On Aug 11, 2011, at 11:39 AM, Barry Warsaw wrote:

> On Aug 11, 2011, at 04:39 PM, Éric Araujo wrote:
> 
>>> * XXX what is the __file__ of a "pure virtual" package?  ``None``?
>>>  Some arbitrary string?  The path of the first directory with a
>>>  trailing separator?  No matter what we put, *some* code is
>>>  going to break, but the last choice might allow some code to
>>>  accidentally work.  Is that good or bad?
>> A pure virtual package having no source file, I think it should have no
>> __file__ at all.  I don’t know if that would break more code than using
>> an empty string for example, but it feels righter.
> 
> I agree that the empty string is the worst of the choices.  no __file__ or
> __file__=None is better.

In some sense, I agree: hacks like empty strings are likely to lead to 
path-manipulation bugs where the wrong file gets opened (or worse, deleted, 
with predictable deleterious effects).  But the whole "pure virtual" mechanism 
here seems to pile even more inconsistency on top of an already irritatingly 
inconsistent import mechanism.  I was reasonably happy with my attempt to paper 
over PEP 302's weirdnesses from a user perspective:

http://twistedmatrix.com/documents/11.0.0/api/twisted.python.modules.html

(or https://launchpad.net/modules if you are not a Twisted user)
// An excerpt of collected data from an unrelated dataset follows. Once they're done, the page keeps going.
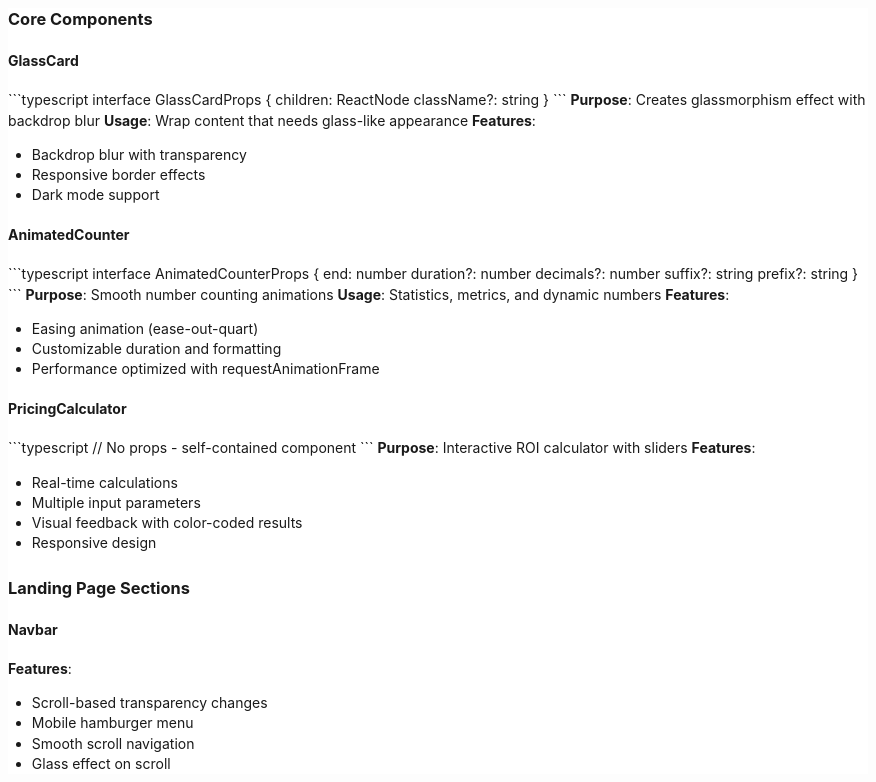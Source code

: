 ### Core Components

#### GlassCard
\`\`\`typescript
interface GlassCardProps {
  children: ReactNode
  className?: string
}
\`\`\`
**Purpose**: Creates glassmorphism effect with backdrop blur
**Usage**: Wrap content that needs glass-like appearance
**Features**: 
- Backdrop blur with transparency
- Responsive border effects
- Dark mode support

#### AnimatedCounter
\`\`\`typescript
interface AnimatedCounterProps {
  end: number
  duration?: number
  decimals?: number
  suffix?: string
  prefix?: string
}
\`\`\`
**Purpose**: Smooth number counting animations
**Usage**: Statistics, metrics, and dynamic numbers
**Features**:
- Easing animation (ease-out-quart)
- Customizable duration and formatting
- Performance optimized with requestAnimationFrame

#### PricingCalculator
\`\`\`typescript
// No props - self-contained component
\`\`\`
**Purpose**: Interactive ROI calculator with sliders
**Features**:
- Real-time calculations
- Multiple input parameters
- Visual feedback with color-coded results
- Responsive design

### Landing Page Sections

#### Navbar
**Features**:
- Scroll-based transparency changes
- Mobile hamburger menu
- Smooth scroll navigation
- Glass effect on scroll
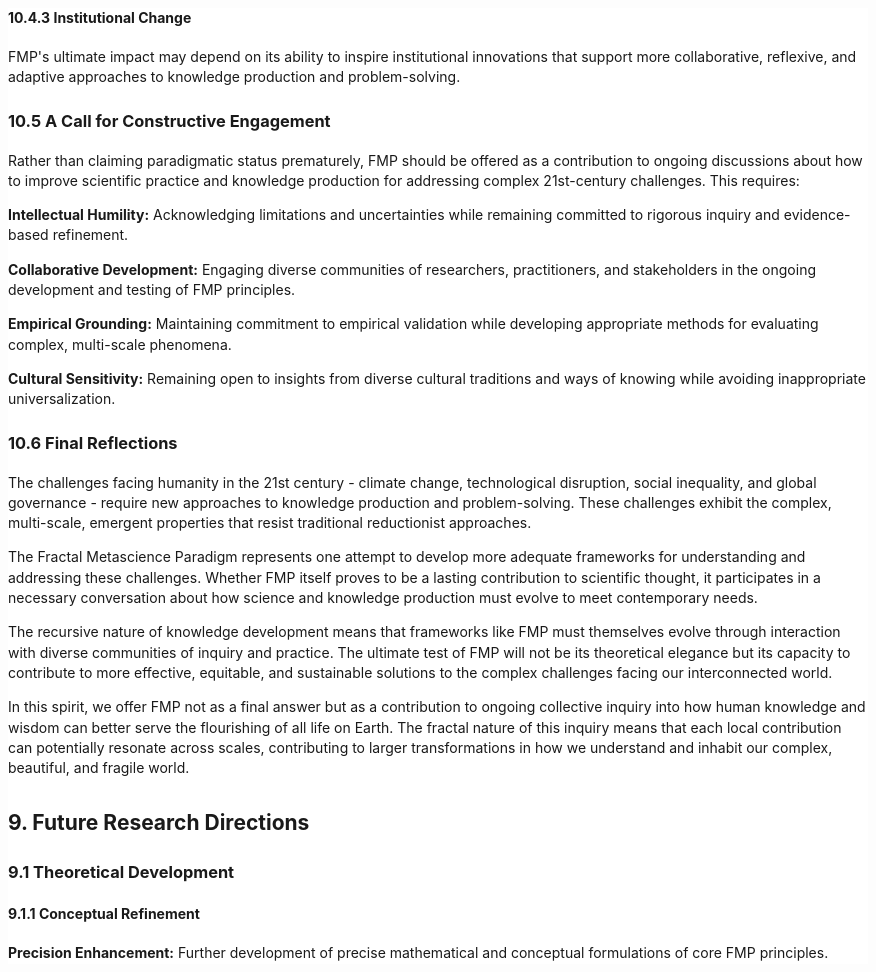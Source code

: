 #### 10.4.3 Institutional Change

FMP's ultimate impact may depend on its ability to inspire institutional innovations that support more collaborative, reflexive, and adaptive approaches to knowledge production and problem-solving.

### 10.5 A Call for Constructive Engagement

Rather than claiming paradigmatic status prematurely, FMP should be offered as a contribution to ongoing discussions about how to improve scientific practice and knowledge production for addressing complex 21st-century challenges. This requires:

**Intellectual Humility:** Acknowledging limitations and uncertainties while remaining committed to rigorous inquiry and evidence-based refinement.

**Collaborative Development:** Engaging diverse communities of researchers, practitioners, and stakeholders in the ongoing development and testing of FMP principles.

**Empirical Grounding:** Maintaining commitment to empirical validation while developing appropriate methods for evaluating complex, multi-scale phenomena.

**Cultural Sensitivity:** Remaining open to insights from diverse cultural traditions and ways of knowing while avoiding inappropriate universalization.

### 10.6 Final Reflections

The challenges facing humanity in the 21st century - climate change, technological disruption, social inequality, and global governance - require new approaches to knowledge production and problem-solving. These challenges exhibit the complex, multi-scale, emergent properties that resist traditional reductionist approaches.

The Fractal Metascience Paradigm represents one attempt to develop more adequate frameworks for understanding and addressing these challenges. Whether FMP itself proves to be a lasting contribution to scientific thought, it participates in a necessary conversation about how science and knowledge production must evolve to meet contemporary needs.

The recursive nature of knowledge development means that frameworks like FMP must themselves evolve through interaction with diverse communities of inquiry and practice. The ultimate test of FMP will not be its theoretical elegance but its capacity to contribute to more effective, equitable, and sustainable solutions to the complex challenges facing our interconnected world.

In this spirit, we offer FMP not as a final answer but as a contribution to ongoing collective inquiry into how human knowledge and wisdom can better serve the flourishing of all life on Earth. The fractal nature of this inquiry means that each local contribution can potentially resonate across scales, contributing to larger transformations in how we understand and inhabit our complex, beautiful, and fragile world.

## 9. Future Research Directions

### 9.1 Theoretical Development

#### 9.1.1 Conceptual Refinement

**Precision Enhancement:** Further development of precise mathematical and conceptual formulations of core FMP principles.
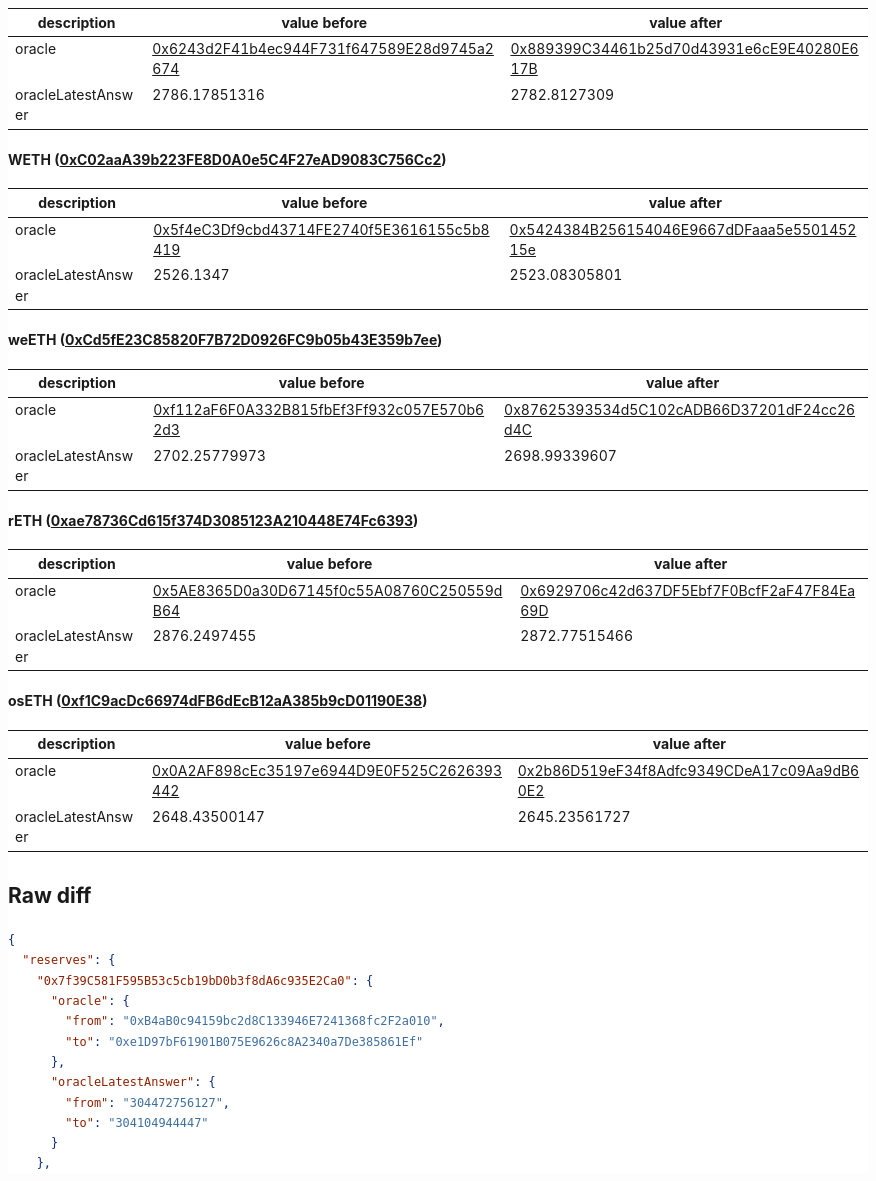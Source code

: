 | description | value before | value after |
| --- | --- | --- |
| oracle | [0x6243d2F41b4ec944F731f647589E28d9745a2674](https://etherscan.io/address/0x6243d2F41b4ec944F731f647589E28d9745a2674) | [0x889399C34461b25d70d43931e6cE9E40280E617B](https://etherscan.io/address/0x889399C34461b25d70d43931e6cE9E40280E617B) |
| oracleLatestAnswer | 2786.17851316 | 2782.8127309 |


#### WETH ([0xC02aaA39b223FE8D0A0e5C4F27eAD9083C756Cc2](https://etherscan.io/address/0xC02aaA39b223FE8D0A0e5C4F27eAD9083C756Cc2))

| description | value before | value after |
| --- | --- | --- |
| oracle | [0x5f4eC3Df9cbd43714FE2740f5E3616155c5b8419](https://etherscan.io/address/0x5f4eC3Df9cbd43714FE2740f5E3616155c5b8419) | [0x5424384B256154046E9667dDFaaa5e550145215e](https://etherscan.io/address/0x5424384B256154046E9667dDFaaa5e550145215e) |
| oracleLatestAnswer | 2526.1347 | 2523.08305801 |


#### weETH ([0xCd5fE23C85820F7B72D0926FC9b05b43E359b7ee](https://etherscan.io/address/0xCd5fE23C85820F7B72D0926FC9b05b43E359b7ee))

| description | value before | value after |
| --- | --- | --- |
| oracle | [0xf112aF6F0A332B815fbEf3Ff932c057E570b62d3](https://etherscan.io/address/0xf112aF6F0A332B815fbEf3Ff932c057E570b62d3) | [0x87625393534d5C102cADB66D37201dF24cc26d4C](https://etherscan.io/address/0x87625393534d5C102cADB66D37201dF24cc26d4C) |
| oracleLatestAnswer | 2702.25779973 | 2698.99339607 |


#### rETH ([0xae78736Cd615f374D3085123A210448E74Fc6393](https://etherscan.io/address/0xae78736Cd615f374D3085123A210448E74Fc6393))

| description | value before | value after |
| --- | --- | --- |
| oracle | [0x5AE8365D0a30D67145f0c55A08760C250559dB64](https://etherscan.io/address/0x5AE8365D0a30D67145f0c55A08760C250559dB64) | [0x6929706c42d637DF5Ebf7F0BcfF2aF47F84Ea69D](https://etherscan.io/address/0x6929706c42d637DF5Ebf7F0BcfF2aF47F84Ea69D) |
| oracleLatestAnswer | 2876.2497455 | 2872.77515466 |


#### osETH ([0xf1C9acDc66974dFB6dEcB12aA385b9cD01190E38](https://etherscan.io/address/0xf1C9acDc66974dFB6dEcB12aA385b9cD01190E38))

| description | value before | value after |
| --- | --- | --- |
| oracle | [0x0A2AF898cEc35197e6944D9E0F525C2626393442](https://etherscan.io/address/0x0A2AF898cEc35197e6944D9E0F525C2626393442) | [0x2b86D519eF34f8Adfc9349CDeA17c09Aa9dB60E2](https://etherscan.io/address/0x2b86D519eF34f8Adfc9349CDeA17c09Aa9dB60E2) |
| oracleLatestAnswer | 2648.43500147 | 2645.23561727 |


## Raw diff

```json
{
  "reserves": {
    "0x7f39C581F595B53c5cb19bD0b3f8dA6c935E2Ca0": {
      "oracle": {
        "from": "0xB4aB0c94159bc2d8C133946E7241368fc2F2a010",
        "to": "0xe1D97bF61901B075E9626c8A2340a7De385861Ef"
      },
      "oracleLatestAnswer": {
        "from": "304472756127",
        "to": "304104944447"
      }
    },
```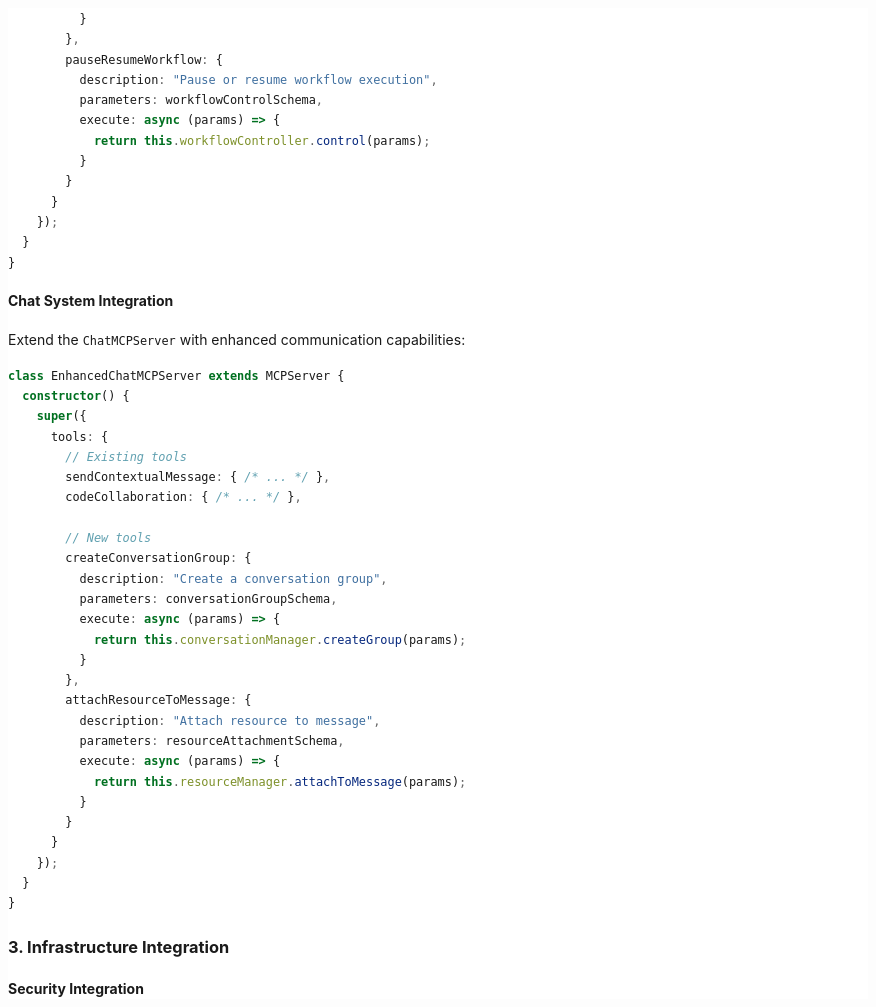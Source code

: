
 ```typescript
          }
        },
        pauseResumeWorkflow: {
          description: "Pause or resume workflow execution",
          parameters: workflowControlSchema,
          execute: async (params) => {
            return this.workflowController.control(params);
          }
        }
      }
    });
  }
}
```

#### Chat System Integration

Extend the `ChatMCPServer` with enhanced communication capabilities:

```typescript
class EnhancedChatMCPServer extends MCPServer {
  constructor() {
    super({
      tools: {
        // Existing tools
        sendContextualMessage: { /* ... */ },
        codeCollaboration: { /* ... */ },
        
        // New tools
        createConversationGroup: {
          description: "Create a conversation group",
          parameters: conversationGroupSchema,
          execute: async (params) => {
            return this.conversationManager.createGroup(params);
          }
        },
        attachResourceToMessage: {
          description: "Attach resource to message",
          parameters: resourceAttachmentSchema,
          execute: async (params) => {
            return this.resourceManager.attachToMessage(params);
          }
        }
      }
    });
  }
}
```

### 3. Infrastructure Integration

#### Security Integration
Users of this API can traverse the module hierarchy with certain expectations; 
each module or package would have .pathEntry and .filePath attributes, each of 
which would refer to the appropriate place.  Of course __path__ complicates 
things a bit, but so it goes.

Now it seems like pure virtual packages are going to introduce a new type of 
special case into the hierarchy which have neither .pathEntry nor .filePath 
objects.

Rather than a one-by-one ad-hoc consideration of which attribute should be set 
to None or empty strings or "<string>" or what have you, I'd really like to see 
a discussion in the PEP saying what a package really is vs. what a module is, 
and what one can reasonably expect from it from an API and tooling perspective. 
 Right now I have to puzzle out the intent of the final API from the 
problem/solution description and thought experiment.

Despite authoring several namespace packages myself, I don't have any of the 
problems described in the PEP.  I just want to know how to write correct tools 
given this new specification.  I suspect that this PEP will be the only 
reference for how packages work for a long time coming (just as PEP 302 was 
before it) so it should really get this right.